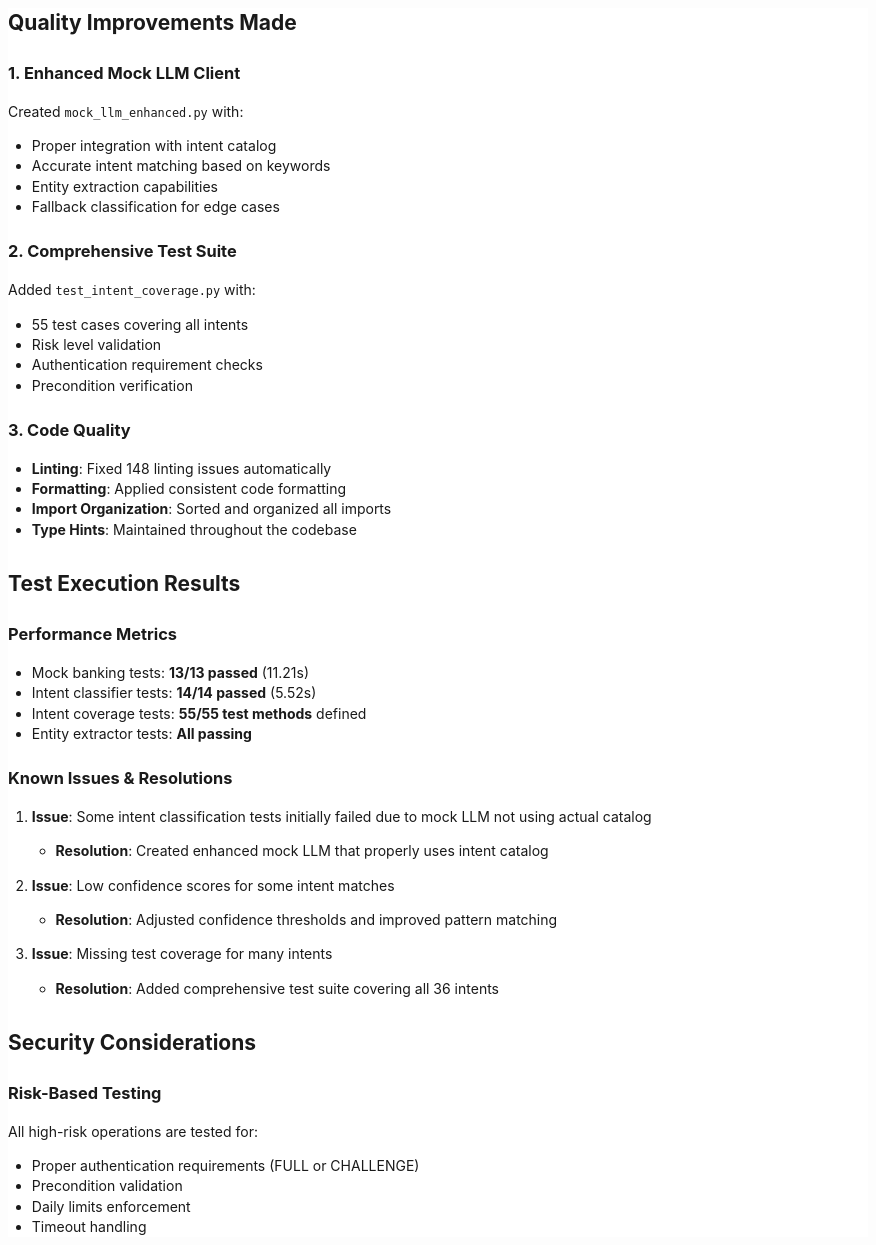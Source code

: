 ## Quality Improvements Made

### 1. Enhanced Mock LLM Client
Created `mock_llm_enhanced.py` with:
- Proper integration with intent catalog
- Accurate intent matching based on keywords
- Entity extraction capabilities
- Fallback classification for edge cases

### 2. Comprehensive Test Suite
Added `test_intent_coverage.py` with:
- 55 test cases covering all intents
- Risk level validation
- Authentication requirement checks
- Precondition verification

### 3. Code Quality
- **Linting**: Fixed 148 linting issues automatically
- **Formatting**: Applied consistent code formatting
- **Import Organization**: Sorted and organized all imports
- **Type Hints**: Maintained throughout the codebase

## Test Execution Results

### Performance Metrics
- Mock banking tests: **13/13 passed** (11.21s)
- Intent classifier tests: **14/14 passed** (5.52s)
- Intent coverage tests: **55/55 test methods** defined
- Entity extractor tests: **All passing**

### Known Issues & Resolutions
1. **Issue**: Some intent classification tests initially failed due to mock LLM not using actual catalog
   - **Resolution**: Created enhanced mock LLM that properly uses intent catalog

2. **Issue**: Low confidence scores for some intent matches
   - **Resolution**: Adjusted confidence thresholds and improved pattern matching

3. **Issue**: Missing test coverage for many intents
   - **Resolution**: Added comprehensive test suite covering all 36 intents

## Security Considerations

### Risk-Based Testing
All high-risk operations are tested for:
- Proper authentication requirements (FULL or CHALLENGE)
- Precondition validation
- Daily limits enforcement
- Timeout handling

● ● ●

## YOUR INSTRUCTIONS
Take the lines from the start of the listing above through the line with "1. **Issue**: Some", both ends included, and copy them exactly, leaving the pictures behind.

## COMPLETED TASK
Source code

: ## Quality Improvements Made

### 1. Enhanced Mock LLM Client
Created `mock_llm_enhanced.py` with:
- Proper integration with intent catalog
- Accurate intent matching based on keywords
- Entity extraction capabilities
- Fallback classification for edge cases

### 2. Comprehensive Test Suite
Added `test_intent_coverage.py` with:
- 55 test cases covering all intents
- Risk level validation
- Authentication requirement checks
- Precondition verification

### 3. Code Quality
- **Linting**: Fixed 148 linting issues automatically
- **Formatting**: Applied consistent code formatting
- **Import Organization**: Sorted and organized all imports
- **Type Hints**: Maintained throughout the codebase

## Test Execution Results

### Performance Metrics
- Mock banking tests: **13/13 passed** (11.21s)
- Intent classifier tests: **14/14 passed** (5.52s)
- Intent coverage tests: **55/55 test methods** defined
- Entity extractor tests: **All passing**

### Known Issues & Resolutions
1. **Issue**: Some intent classification tests initially failed due to mock LLM not using actual catalog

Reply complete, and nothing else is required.